Jason Fang - Projects

A/B testing is a very popular topic among companies. As a data scientist, there are several things that I need to check before I conduct A/B testing. The first half of this project is the workflow I'd go over every time. There's also an example of A/B testing in the second half.

If an A/B testing experiment has multiple treatment groups, the cost of testing each treatment group and the probability of false positives will increase. When there are multiple treatments groups, I usually use two types of reinforcement learning, Upper Confidence Bound (UCB) Algorithm and Thompson Sampling to quickly find out the best treatment group by using the minimum amount of time. You can see how I use reinforcement learning to conduct A/B testing in A/B Testing Reinforcement Learning Project

Workflow

1. Quantitative Analysis & Qualitative Analysis

Don't run test every idea. Data scientists are not cheap. Don't waste your time on projects that have low ROI. To evaluate the value of different ideas, conducting a quantitative analysis using historical data to obtain the opportunity sizing of each idea is a good approach. However, historical data only provides insights into what we've done in the past. It would be great to conduct a qualitative analysis with focus groups and surveys. A combination of quantitative and qualitative analysis will help you to determine what idea to test. .

2. Test Design

We need to find out the sample size of a test, which requires three parameters.
1. Type II error rate β or Power, because Power = 1 - β. You know one of them, you know the other.
2. Significance level α, usually 0.05.
3. Minimum detectable effect.
Sample size n approximately equals 16 (based on α = 0.05 and β = 0.8) multiplied by sample variance divided by δ square, whereas δ is the difference between treatment and control. Type 1 (false positive) is worse than a Type 2 (false negative) error.
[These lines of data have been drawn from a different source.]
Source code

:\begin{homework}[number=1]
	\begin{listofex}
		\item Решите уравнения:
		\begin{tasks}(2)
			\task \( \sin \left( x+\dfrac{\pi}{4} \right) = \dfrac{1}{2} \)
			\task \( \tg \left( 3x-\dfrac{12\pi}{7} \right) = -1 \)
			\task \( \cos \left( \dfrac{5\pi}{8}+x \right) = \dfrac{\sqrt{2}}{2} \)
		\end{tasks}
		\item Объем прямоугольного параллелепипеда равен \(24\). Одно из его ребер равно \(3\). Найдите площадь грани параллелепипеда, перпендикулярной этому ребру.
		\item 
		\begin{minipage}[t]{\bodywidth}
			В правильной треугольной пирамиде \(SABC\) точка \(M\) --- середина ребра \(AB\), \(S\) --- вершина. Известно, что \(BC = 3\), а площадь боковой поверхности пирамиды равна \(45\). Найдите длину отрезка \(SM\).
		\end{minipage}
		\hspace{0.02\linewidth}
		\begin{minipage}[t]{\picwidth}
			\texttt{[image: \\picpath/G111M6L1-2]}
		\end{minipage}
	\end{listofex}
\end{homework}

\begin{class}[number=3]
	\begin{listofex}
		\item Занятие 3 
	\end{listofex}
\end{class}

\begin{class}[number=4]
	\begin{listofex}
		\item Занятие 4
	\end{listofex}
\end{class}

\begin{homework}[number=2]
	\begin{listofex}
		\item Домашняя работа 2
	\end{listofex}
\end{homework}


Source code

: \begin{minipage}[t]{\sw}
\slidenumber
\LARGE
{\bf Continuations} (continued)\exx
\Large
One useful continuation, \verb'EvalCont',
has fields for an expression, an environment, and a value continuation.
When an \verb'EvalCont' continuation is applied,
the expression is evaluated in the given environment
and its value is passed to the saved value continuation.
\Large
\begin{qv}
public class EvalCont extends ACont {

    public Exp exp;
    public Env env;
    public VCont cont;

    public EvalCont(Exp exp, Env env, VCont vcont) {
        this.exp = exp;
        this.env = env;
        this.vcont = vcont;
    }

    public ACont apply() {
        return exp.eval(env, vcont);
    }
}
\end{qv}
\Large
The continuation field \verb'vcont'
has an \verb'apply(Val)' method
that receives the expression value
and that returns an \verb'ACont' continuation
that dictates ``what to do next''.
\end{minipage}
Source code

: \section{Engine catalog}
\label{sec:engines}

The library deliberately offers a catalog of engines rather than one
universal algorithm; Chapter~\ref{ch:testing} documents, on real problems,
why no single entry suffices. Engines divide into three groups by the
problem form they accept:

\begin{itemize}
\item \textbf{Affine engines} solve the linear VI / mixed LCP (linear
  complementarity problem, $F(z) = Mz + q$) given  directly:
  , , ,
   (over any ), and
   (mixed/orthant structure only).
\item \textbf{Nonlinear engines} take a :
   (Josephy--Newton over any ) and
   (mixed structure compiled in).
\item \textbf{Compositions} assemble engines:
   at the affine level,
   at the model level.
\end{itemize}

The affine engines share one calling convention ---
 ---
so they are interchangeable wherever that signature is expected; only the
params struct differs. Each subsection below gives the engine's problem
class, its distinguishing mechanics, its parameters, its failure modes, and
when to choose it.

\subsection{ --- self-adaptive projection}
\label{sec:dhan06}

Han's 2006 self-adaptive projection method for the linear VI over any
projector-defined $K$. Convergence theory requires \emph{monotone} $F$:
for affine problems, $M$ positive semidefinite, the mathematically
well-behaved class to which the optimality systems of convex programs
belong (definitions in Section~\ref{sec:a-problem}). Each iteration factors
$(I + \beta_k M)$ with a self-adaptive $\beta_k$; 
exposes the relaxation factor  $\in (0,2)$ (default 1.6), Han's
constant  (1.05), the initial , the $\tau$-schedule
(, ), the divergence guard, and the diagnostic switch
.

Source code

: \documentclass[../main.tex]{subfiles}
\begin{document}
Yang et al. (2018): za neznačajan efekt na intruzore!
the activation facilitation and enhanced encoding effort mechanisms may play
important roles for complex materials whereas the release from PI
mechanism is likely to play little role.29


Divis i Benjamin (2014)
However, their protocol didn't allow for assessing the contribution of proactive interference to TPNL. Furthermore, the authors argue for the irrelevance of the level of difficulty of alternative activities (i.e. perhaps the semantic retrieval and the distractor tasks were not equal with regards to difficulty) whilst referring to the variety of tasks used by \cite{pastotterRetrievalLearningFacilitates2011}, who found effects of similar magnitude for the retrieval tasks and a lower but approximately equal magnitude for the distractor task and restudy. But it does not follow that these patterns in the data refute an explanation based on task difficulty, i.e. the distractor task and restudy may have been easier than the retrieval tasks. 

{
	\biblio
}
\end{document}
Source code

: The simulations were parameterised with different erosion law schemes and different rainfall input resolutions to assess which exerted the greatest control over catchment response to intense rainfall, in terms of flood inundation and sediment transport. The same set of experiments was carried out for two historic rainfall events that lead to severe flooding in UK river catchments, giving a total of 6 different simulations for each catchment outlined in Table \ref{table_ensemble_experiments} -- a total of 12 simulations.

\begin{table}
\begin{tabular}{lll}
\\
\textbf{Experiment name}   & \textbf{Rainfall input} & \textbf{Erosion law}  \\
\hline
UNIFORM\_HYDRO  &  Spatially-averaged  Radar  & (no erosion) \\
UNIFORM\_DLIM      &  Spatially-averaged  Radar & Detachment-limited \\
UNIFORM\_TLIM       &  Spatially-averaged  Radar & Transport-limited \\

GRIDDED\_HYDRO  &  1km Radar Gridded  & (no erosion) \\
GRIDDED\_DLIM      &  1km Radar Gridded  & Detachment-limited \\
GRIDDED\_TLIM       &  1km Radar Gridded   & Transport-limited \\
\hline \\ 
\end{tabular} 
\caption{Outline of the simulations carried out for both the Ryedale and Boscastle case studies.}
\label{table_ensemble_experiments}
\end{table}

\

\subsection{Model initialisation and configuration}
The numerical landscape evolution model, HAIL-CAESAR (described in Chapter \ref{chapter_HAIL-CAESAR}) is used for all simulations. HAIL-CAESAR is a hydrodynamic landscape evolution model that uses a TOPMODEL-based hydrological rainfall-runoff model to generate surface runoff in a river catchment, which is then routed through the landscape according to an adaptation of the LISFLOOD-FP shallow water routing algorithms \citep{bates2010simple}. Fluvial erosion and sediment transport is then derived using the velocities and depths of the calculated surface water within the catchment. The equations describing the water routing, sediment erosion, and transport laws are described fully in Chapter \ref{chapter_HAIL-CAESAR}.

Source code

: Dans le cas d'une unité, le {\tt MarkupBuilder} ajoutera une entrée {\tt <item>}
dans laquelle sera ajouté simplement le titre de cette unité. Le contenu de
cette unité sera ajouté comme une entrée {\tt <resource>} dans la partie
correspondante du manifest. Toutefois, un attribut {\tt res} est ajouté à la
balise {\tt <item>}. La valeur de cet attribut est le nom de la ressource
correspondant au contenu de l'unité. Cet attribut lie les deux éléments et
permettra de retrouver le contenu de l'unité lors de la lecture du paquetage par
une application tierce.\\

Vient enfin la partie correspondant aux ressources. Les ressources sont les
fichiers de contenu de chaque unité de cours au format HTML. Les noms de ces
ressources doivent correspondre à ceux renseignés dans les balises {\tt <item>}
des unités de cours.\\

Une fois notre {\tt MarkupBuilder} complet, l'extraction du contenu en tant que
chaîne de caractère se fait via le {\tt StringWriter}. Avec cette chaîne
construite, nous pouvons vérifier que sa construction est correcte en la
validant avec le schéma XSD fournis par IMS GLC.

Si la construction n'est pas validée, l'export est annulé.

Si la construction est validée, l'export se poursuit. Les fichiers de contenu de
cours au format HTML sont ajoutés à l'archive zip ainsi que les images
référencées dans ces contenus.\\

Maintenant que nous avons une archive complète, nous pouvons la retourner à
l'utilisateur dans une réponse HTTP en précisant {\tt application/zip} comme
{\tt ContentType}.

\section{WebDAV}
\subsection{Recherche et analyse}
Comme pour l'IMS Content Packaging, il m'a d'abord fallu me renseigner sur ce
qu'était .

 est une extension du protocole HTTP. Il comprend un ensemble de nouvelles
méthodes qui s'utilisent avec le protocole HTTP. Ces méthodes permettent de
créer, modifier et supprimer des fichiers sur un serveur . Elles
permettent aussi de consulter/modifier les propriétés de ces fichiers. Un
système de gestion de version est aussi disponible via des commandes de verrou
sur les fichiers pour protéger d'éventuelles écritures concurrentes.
Now we only need to find out the two parameters in our formula. 1. Sample variances can be found in the dataset. 2. The difference between treatment and control groups, which is the minimum detectable effect. It is the smallest difference that would matter in practice. eg. 5% increase in revenue. Then we can determine our sample size for A/B testing. We need more samples if the sample variance is larger, and we need fewer samples if the delta is larger.
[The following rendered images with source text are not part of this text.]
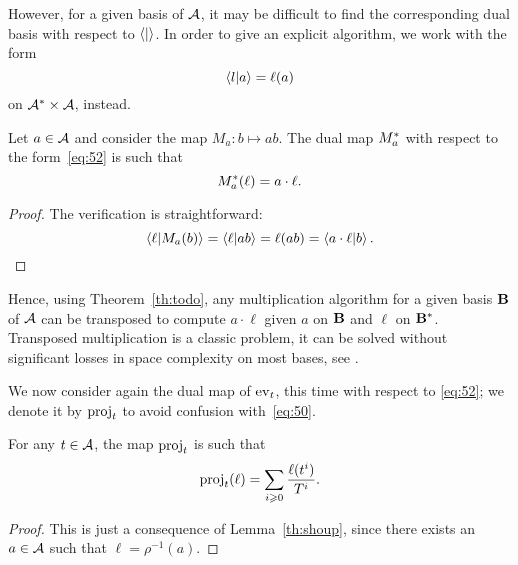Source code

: However, for a given basis of $\mathcal{A}$, it may be difficult to find
the corresponding dual basis with respect to $\left\langle  \middle|  \right\rangle$. In order
to give an explicit algorithm, we work with the form
\begin{equation}
  \label{eq:52}
  \left\langle l \middle| a \right\rangle = \ell(a)
\end{equation}
on $\mathcal{A}^\ast\times\mathcal{A}$, instead.

\begin{lemma}
  Let $a\in\mathcal{A}$ and consider the map $M_a:b\mapsto ab$. The dual
  map $M_a^\ast$ with respect to the form~\eqref{eq:52} is
  such that
  \begin{equation}
    \label{eq:53}
    M_a^\ast(\ell) = a\cdot\ell
    \text{.}
  \end{equation}
\end{lemma}
\begin{proof}
  The verification is straightforward:
  \begin{equation}
    \label{eq:54}
    \left\langle \ell \middle| M_a(b) \right\rangle = \left\langle \ell \middle| ab \right\rangle = \ell(ab) =
    \left\langle a\cdot\ell \middle| b \right\rangle
    \text{.}
  \end{equation}
\end{proof}

Hence, using Theorem~\ref{th:todo}, any multiplication algorithm for a
given basis $\mathbf{B}$ of $\mathcal{A}$ can be transposed to compute
$a\cdot\ell$ given $a$ on $\mathbf{B}$ and $\ell$ on
$\mathbf{B}^\ast$. Transposed multiplication is a classic problem, it
can be solved without significant losses in space complexity on most
bases, see
\cite{shoup94,shoup95,shoup99,bostan+lecerf+schost:tellegen,hanrot+quercia+zimmermann}.

We now consider again the dual map of $\operatorname{ev}_t$, this time with respect
to \eqref{eq:52}; we denote it by $\operatorname{proj}_t$ to avoid confusion
with~\eqref{eq:50}.

\begin{lemma}
  \label{th:shoup94}
  For any $t\in\mathcal{A}$, the map $\operatorname{proj}_t$ is such that
  \begin{equation}
    \label{eq:55}
    \operatorname{proj}_t(\ell) = \sum_{i\geqslant0}\frac{\ell(t^i)}{T^{i}}
    \text{.}
  \end{equation}  
\end{lemma}
\begin{proof}
  This is just a consequence of Lemma~\ref{th:shoup}, since there
  exists an $a\in\mathcal{A}$ such that $\ell=\rho^{-1}(a)$.
\end{proof}

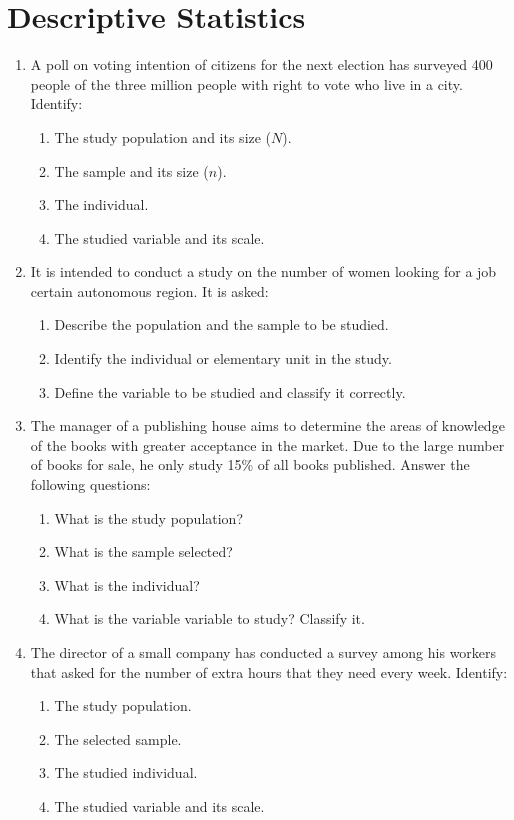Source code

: 
\section{Descriptive Statistics}
\begin{enumerate}[leftmargin=*]
\item A poll on voting intention of citizens for the next election has surveyed 400 people of the three million people with right
to vote who live in a city. Identify:
\begin{enumerate}
\item The study population and its size ($N$).
\item The sample and its size ($n$).
\item The individual.
\item The studied variable and its scale.
\end{enumerate}


\item It is intended to conduct a study on the number of women looking for a job certain autonomous region. It is asked:
\begin{enumerate}
\item Describe the population and the sample to be studied.
\item Identify the individual or elementary unit in the study.
\item Define the variable to be studied and classify it correctly.
\end{enumerate}


\item The manager of a publishing house aims to determine the areas of knowledge of the books with greater acceptance in the
market.
Due to the large number of books for sale, he only study 15\% of all books published. 
Answer the following questions:
\begin{enumerate}
\item What is the study population?
\item What is the sample selected?
\item What is the individual?
\item What is the variable variable to study? Classify it.
\end{enumerate}

\item The director of a small company has conducted a survey among his workers that asked for the number of extra hours that they
need every week. 
Identify: 
\begin{enumerate}
\item The study population.
\item The selected sample.
\item The studied individual.
\item The studied variable and its scale.
\end{enumerate}


\end{enumerate}
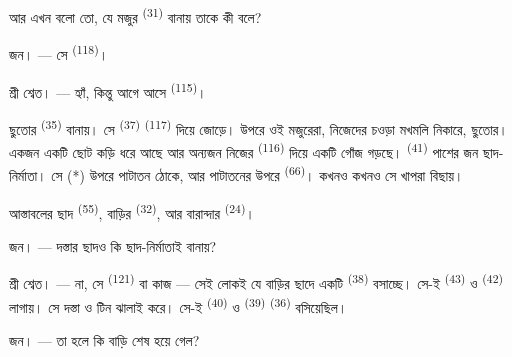 আর এখন বলো তো, যে মজুর  \textsuperscript{(31)} বানায় তাকে কী বলে?

\textsc{জন}। --- সে  \textsuperscript{(118)}।

\VUsaut{3.0mm}
\VUsaut{3.0mm}

\textsc{শ্রী শ্বেত}। --- হ্যাঁ, কিন্তু আগে আসে 
\textsuperscript{(115)}।

ছুতোর  \textsuperscript{(35)} বানায়। সে 
\textsuperscript{(37)}  \textsuperscript{(117)} দিয়ে জোড়ে। উপরে ওই
মজুরেরা, নিজেদের চওড়া মখমলি নিকারে, ছুতোর। একজন একটি ছোট কড়ি ধরে আছে আর
অন্যজন নিজের  \textsuperscript{(116)} দিয়ে একটি গোঁজ গড়ছে।
 \textsuperscript{(41)} পাশের জন ছাদ-নির্মাতা। সে
 (*) উপরে পাটাতন ঠোকে, আর পাটাতনের উপরে 
\textsuperscript{(66)}। কখনও কখনও সে খাপরা বিছায়।


আস্তাবলের ছাদ  \textsuperscript{(55)}, বাড়ির
 \textsuperscript{(32)}, আর বারান্দার 
\textsuperscript{(24)}।

\textsc{জন}। --- দস্তার ছাদও কি ছাদ-নির্মাতাই বানায়?

\textsc{শ্রী শ্বেত}। --- না, সে  \textsuperscript{(121)} বা
 কাজ --- সেই লোকই যে বাড়ির ছাদে একটি
 \textsuperscript{(38)} বসাচ্ছে। সে-ই
 \textsuperscript{(43)} ও 
\textsuperscript{(42)} লাগায়। সে দস্তা ও টিন ঝালাই করে। সে-ই
 \textsuperscript{(40)} ও 
\textsuperscript{(39)}  \textsuperscript{(36)} বসিয়েছিল।

\textsc{জন}। --- তা হলে কি বাড়ি শেষ হয়ে গেল?

\VUsaut{3.0mm}
\VUsaut{3.0mm}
3. Why α = 0.05 & β = 0.8?

Before I get started, it looks like I got everything I needed. However, is the rule of thumb correct (α = 0.05 and β = 0.8)? P-value (Significance level) < 0.05 is considered statistically significant. There is an over-emphasis on the p-value. The American statistical association put out a statement clarifying the p-value, saying the p-value is never intended to be a substitute for scientific reasoning. The over-emphasis on p-value often leads to the neglect of other information, such as effect size because telling that statistically significant effects are much more likely to be published. Of those published including p-value, 96% of them are below 0.05. As a data scientist, you should always report effect sizes and confidence interval.

4. Interference

Usually, we randomly select samples for treatment and control groups as we expect each user to be independent with no interference. However, it's not true when we test social networks, such as Facebook, Instagram, Uber, and so on. People are very likely to be influenced by their networks, which is called the network effect. The difference between control and treatment groups underestimates the real benefit of the network effect. For two-sided markets, interference between two groups can also lead to biased estimates of the network effect. That's because resources are shared among users. In two-sided markets, the network effect overestimates the actual effect.

5. Prevent Interference

To prevent users from sharing information, we could do several things to isolate users.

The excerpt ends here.